The Natural History Museum of Utah is a first-class museum. The facility has striking architecture and the setting in Salt Lake City's foothills is beautiful, with dramatic views of the Wasatch Mountains and west into the Basin and Range. The exhibits reflect up-to-date science and cultural information, and special exhibits provide frequent new perspectives for visitors to explore. NHMU has excellent collections facilities and also has scientists on staff doing active research as well as curation.

My wife and I have been volunteers in the paleontology preparation lab for over 14 years. We worked in the old Museum facility for several years, and helped with the epic works to move collections from there to the new Museum building before it opened in 2011. We value our weekly hours in the paleontology lab, and the Museum has been a wonderful place to meet interesting people. Our work has helped scientists and we've also enjoyed helping to communicate science to museum guests and the community.
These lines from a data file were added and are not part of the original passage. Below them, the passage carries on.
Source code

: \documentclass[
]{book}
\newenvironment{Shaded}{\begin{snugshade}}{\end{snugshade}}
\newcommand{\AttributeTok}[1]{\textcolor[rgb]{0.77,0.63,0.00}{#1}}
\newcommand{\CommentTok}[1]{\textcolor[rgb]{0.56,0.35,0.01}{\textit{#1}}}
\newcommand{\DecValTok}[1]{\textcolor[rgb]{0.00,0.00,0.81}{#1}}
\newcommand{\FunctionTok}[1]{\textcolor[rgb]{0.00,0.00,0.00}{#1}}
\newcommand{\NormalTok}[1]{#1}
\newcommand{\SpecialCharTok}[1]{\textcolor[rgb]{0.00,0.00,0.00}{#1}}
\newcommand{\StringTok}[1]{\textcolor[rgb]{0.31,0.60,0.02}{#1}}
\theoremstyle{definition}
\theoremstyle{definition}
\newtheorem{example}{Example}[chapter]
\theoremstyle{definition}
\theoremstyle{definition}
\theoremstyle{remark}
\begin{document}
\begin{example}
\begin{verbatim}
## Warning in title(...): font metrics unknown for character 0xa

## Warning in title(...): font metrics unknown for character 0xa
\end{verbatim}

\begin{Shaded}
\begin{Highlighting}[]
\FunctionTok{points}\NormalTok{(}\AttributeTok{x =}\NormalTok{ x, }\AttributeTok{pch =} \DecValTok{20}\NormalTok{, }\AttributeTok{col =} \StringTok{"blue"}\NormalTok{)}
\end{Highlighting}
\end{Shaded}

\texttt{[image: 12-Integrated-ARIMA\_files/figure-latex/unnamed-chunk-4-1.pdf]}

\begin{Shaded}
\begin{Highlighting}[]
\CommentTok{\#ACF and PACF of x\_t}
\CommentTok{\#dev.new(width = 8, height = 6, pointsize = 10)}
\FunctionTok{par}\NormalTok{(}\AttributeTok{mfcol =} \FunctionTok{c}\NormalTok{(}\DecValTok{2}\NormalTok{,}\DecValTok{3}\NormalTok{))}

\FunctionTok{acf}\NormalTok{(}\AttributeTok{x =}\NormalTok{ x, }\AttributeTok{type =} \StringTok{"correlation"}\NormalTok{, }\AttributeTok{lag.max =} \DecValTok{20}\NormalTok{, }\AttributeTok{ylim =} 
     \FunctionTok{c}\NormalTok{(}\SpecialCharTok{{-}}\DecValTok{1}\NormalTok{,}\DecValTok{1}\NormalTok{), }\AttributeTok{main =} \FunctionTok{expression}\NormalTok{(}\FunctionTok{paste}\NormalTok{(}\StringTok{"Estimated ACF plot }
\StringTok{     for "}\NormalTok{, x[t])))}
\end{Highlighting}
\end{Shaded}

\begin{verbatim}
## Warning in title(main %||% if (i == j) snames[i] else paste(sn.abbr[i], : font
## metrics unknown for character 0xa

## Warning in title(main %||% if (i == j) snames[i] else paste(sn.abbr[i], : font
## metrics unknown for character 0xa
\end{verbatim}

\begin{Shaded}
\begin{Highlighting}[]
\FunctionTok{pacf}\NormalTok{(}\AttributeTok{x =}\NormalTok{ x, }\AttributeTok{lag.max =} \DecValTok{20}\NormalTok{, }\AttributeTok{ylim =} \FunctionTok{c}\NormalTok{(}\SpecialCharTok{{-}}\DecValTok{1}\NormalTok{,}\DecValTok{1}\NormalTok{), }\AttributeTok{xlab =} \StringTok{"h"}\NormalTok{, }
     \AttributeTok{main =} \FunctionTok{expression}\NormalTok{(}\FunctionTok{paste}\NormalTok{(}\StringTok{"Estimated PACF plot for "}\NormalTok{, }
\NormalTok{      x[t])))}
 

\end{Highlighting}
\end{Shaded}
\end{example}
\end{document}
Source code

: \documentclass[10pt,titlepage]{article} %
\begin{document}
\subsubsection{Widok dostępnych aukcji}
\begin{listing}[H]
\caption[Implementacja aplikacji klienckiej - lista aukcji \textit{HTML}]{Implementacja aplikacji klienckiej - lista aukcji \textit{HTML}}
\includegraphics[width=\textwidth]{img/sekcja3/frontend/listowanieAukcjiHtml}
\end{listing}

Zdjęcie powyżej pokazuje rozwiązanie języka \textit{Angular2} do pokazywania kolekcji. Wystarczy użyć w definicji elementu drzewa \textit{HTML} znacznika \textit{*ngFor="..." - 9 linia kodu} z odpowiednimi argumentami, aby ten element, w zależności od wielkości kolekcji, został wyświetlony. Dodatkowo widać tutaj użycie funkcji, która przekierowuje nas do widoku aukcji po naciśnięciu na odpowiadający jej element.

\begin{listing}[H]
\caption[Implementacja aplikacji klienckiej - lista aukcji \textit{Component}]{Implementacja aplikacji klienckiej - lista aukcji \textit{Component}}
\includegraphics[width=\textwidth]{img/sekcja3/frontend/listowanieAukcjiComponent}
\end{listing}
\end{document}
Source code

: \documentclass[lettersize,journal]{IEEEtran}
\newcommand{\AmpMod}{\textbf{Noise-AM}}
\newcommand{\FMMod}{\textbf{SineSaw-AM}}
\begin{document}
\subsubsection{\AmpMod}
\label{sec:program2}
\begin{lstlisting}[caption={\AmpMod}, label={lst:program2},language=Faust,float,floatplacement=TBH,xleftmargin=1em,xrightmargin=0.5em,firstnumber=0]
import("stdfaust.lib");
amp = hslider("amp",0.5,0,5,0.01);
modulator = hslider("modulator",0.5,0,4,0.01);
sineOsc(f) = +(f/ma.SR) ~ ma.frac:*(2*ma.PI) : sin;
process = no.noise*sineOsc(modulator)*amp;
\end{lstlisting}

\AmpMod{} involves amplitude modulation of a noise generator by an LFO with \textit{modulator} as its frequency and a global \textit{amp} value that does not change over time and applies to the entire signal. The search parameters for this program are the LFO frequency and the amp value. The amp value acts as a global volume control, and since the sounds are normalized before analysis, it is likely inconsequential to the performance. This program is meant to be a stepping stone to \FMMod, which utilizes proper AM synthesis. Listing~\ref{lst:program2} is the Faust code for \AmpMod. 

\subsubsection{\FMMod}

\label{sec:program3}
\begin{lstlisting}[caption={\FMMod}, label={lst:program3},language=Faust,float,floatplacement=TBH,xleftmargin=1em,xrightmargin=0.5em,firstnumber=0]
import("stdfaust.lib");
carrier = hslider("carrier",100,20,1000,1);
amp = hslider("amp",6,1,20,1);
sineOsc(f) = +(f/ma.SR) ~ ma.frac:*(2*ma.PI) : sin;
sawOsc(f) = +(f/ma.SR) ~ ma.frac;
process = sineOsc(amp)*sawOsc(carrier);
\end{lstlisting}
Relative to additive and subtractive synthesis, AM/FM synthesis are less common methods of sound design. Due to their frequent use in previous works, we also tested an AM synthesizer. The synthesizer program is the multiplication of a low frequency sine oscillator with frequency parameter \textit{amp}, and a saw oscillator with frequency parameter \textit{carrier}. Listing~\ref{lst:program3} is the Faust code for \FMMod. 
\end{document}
NHMU has a excellent volunteer coordination staff, and the volunteer program offers a wide spectrum of opportunities. Volunteers are highly valued at NHMU, and I have been happy to serve the last couple of years on the NHMU Volunteer Board. In that role I've come to appreciate the myriad roles that volunteers play, from statewide community outreach to gallery interpretation to creature care and so much more.

MaryEtta P.


Rating: 5


When I moved to Utah it was important to me to be involved in a community organization. I happened to see the notice of the Natural History Museum of Utah about to open and looking for volunteers. I called and signed up for an interview. That was the best thing I could have done.

Because NHMU is associated with the University of Utah our training in the several areas of focus was provided by experts in their fields. For a retired person it was a perfect opportunity to become acquainted with others of like interests in my new community.

That was just the beginning. Throughout the six years of association I’ve benefited by continuing education opportunities as well as opportunities to visit other venues with volunteers and broaden my horizons; even mushrooming in local mountains.

That is just the background.

Every Monday morning I dress in my museum volunteer shirt and spend three hours in the Native Voices gallery interacting with museum guests as they wish to participate playing Native American games. Some times the groups are school children, other times they are families on vacation or homeschoolers. Some times they are retired adults and some times International visitors; games do not require English be spoken. You just do them and people catch on with the invitation, “Do you like to play games?”

One of my favorite experiences was a family of about three children, grade school to preteen. We started playing a game and having fun and the fourth sauntered up obviously skeptical, but became intrigued and joined in when invited. The mother hung back after and shared the fact that this teenage son did not want to be in the museum until the moment when he engaged in playing the game. That made my day. One more person sold on museums. We don’t sell the games in the gift shop. People are encouraged to go home and use what they have available and play the games.

Always I have felt valued at NHMU. Our volunteer supervisor continually demonstrates in word and actions to us that we are valued. The museum strives to look after our best interests as we serve. There are great perks. Not only education opportunities and camaraderie but admission tickets we can offer to others, museum store and cafe discounts as well as the opportunity to give back to a great community.